• Exercise
Where in the data below does the word "TypeToken" appear? Copy each line that holds it.

• Data extract
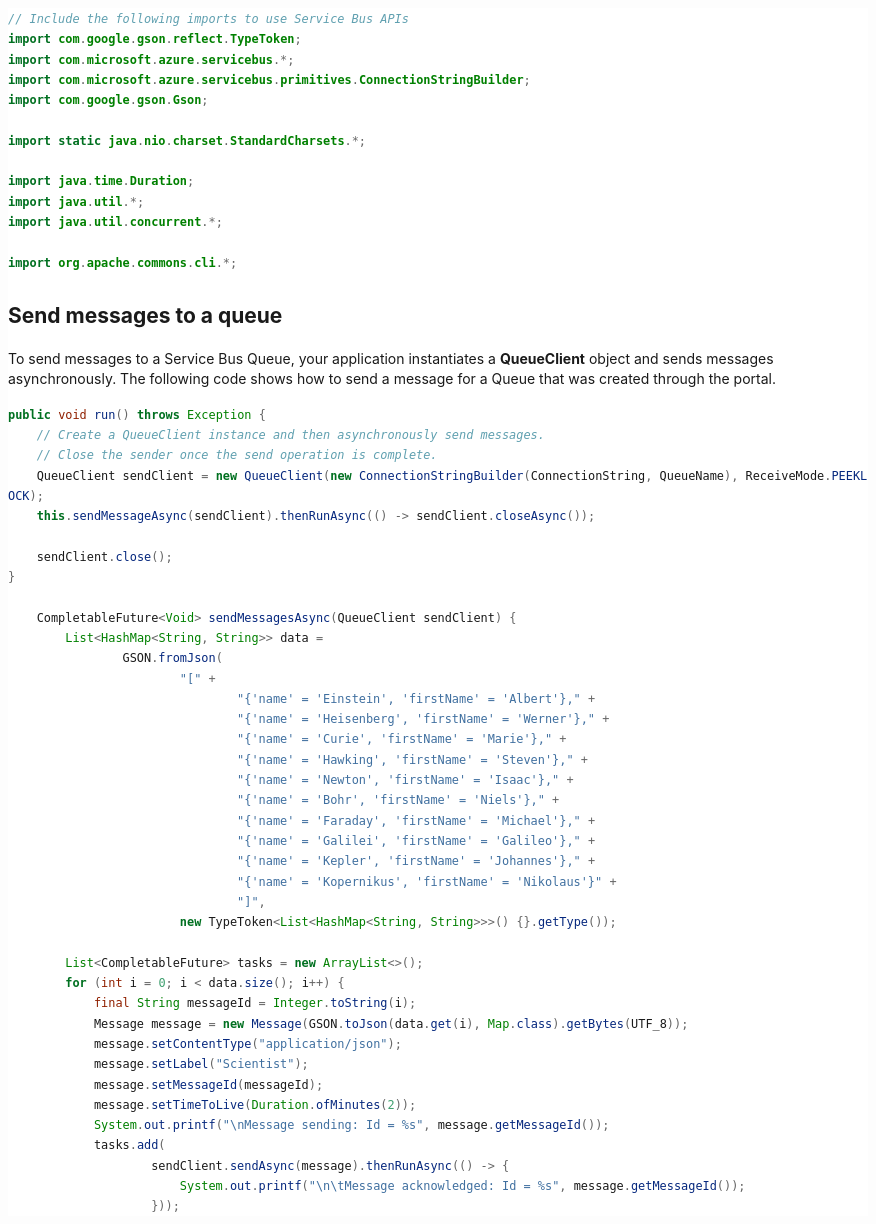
 ```java
// Include the following imports to use Service Bus APIs
import com.google.gson.reflect.TypeToken;
import com.microsoft.azure.servicebus.*;
import com.microsoft.azure.servicebus.primitives.ConnectionStringBuilder;
import com.google.gson.Gson;

import static java.nio.charset.StandardCharsets.*;

import java.time.Duration;
import java.util.*;
import java.util.concurrent.*;

import org.apache.commons.cli.*;

```

## Send messages to a queue
To send messages to a Service Bus Queue, your application instantiates a **QueueClient** object and sends messages asynchronously. The following code shows how to send a message for a Queue that was created through the portal.

```java
public void run() throws Exception {
	// Create a QueueClient instance and then asynchronously send messages.
	// Close the sender once the send operation is complete.
	QueueClient sendClient = new QueueClient(new ConnectionStringBuilder(ConnectionString, QueueName), ReceiveMode.PEEKLOCK);
	this.sendMessageAsync(sendClient).thenRunAsync(() -> sendClient.closeAsync());

	sendClient.close();
}

    CompletableFuture<Void> sendMessagesAsync(QueueClient sendClient) {
        List<HashMap<String, String>> data =
                GSON.fromJson(
                        "[" +
                                "{'name' = 'Einstein', 'firstName' = 'Albert'}," +
                                "{'name' = 'Heisenberg', 'firstName' = 'Werner'}," +
                                "{'name' = 'Curie', 'firstName' = 'Marie'}," +
                                "{'name' = 'Hawking', 'firstName' = 'Steven'}," +
                                "{'name' = 'Newton', 'firstName' = 'Isaac'}," +
                                "{'name' = 'Bohr', 'firstName' = 'Niels'}," +
                                "{'name' = 'Faraday', 'firstName' = 'Michael'}," +
                                "{'name' = 'Galilei', 'firstName' = 'Galileo'}," +
                                "{'name' = 'Kepler', 'firstName' = 'Johannes'}," +
                                "{'name' = 'Kopernikus', 'firstName' = 'Nikolaus'}" +
                                "]",
                        new TypeToken<List<HashMap<String, String>>>() {}.getType());

        List<CompletableFuture> tasks = new ArrayList<>();
        for (int i = 0; i < data.size(); i++) {
            final String messageId = Integer.toString(i);
            Message message = new Message(GSON.toJson(data.get(i), Map.class).getBytes(UTF_8));
            message.setContentType("application/json");
            message.setLabel("Scientist");
            message.setMessageId(messageId);
            message.setTimeToLive(Duration.ofMinutes(2));
            System.out.printf("\nMessage sending: Id = %s", message.getMessageId());
            tasks.add(
                    sendClient.sendAsync(message).thenRunAsync(() -> {
                        System.out.printf("\n\tMessage acknowledged: Id = %s", message.getMessageId());
                    }));
```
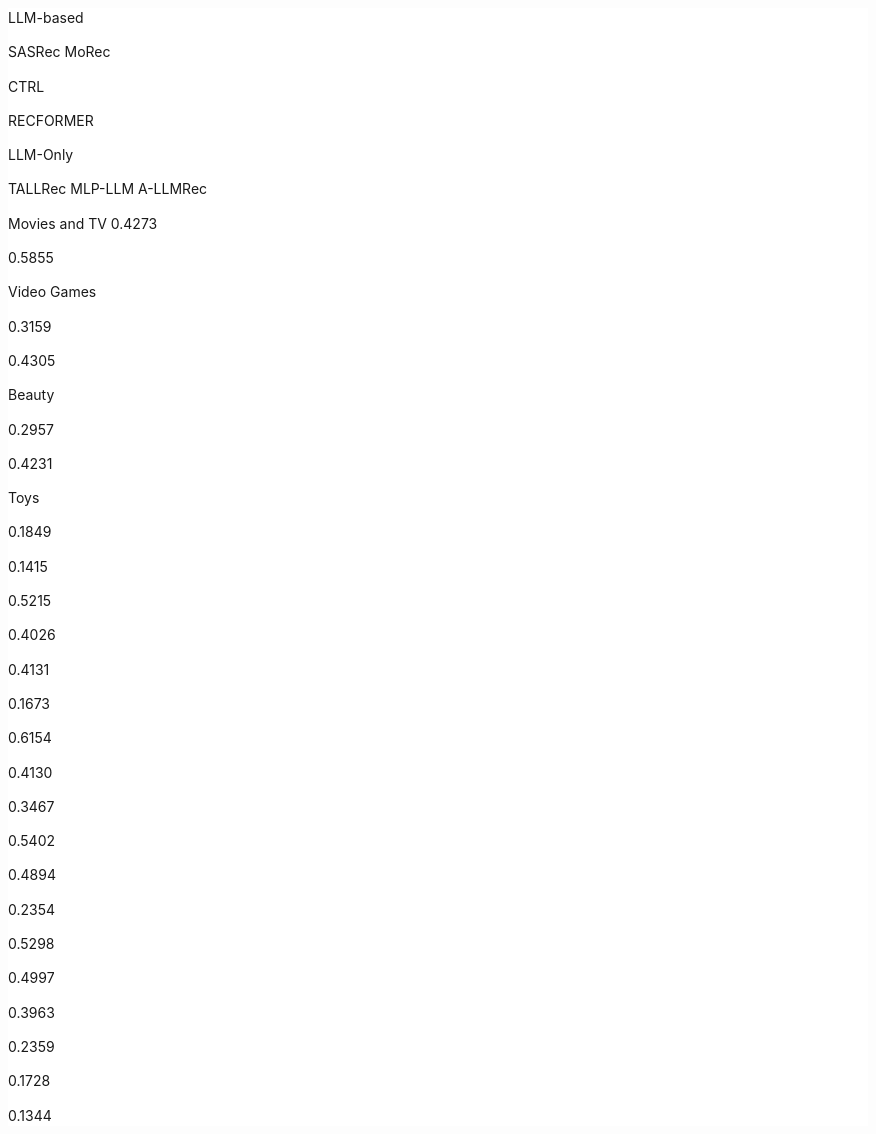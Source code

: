 LLM-based

SASRec MoRec

CTRL

RECFORMER

LLM-Only

TALLRec MLP-LLM A-LLMRec

Movies and TV 0.4273

0.5855

Video Games

0.3159

0.4305

Beauty

0.2957

0.4231

Toys

0.1849

0.1415

0.5215

0.4026

0.4131

0.1673

0.6154

0.4130

0.3467

0.5402

0.4894

0.2354

0.5298

0.4997

0.3963

0.2359

0.1728

0.1344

• The completed task
import com.google.gson.reflect.TypeToken;
                        new TypeToken<List<HashMap<String, String>>>() {}.getType());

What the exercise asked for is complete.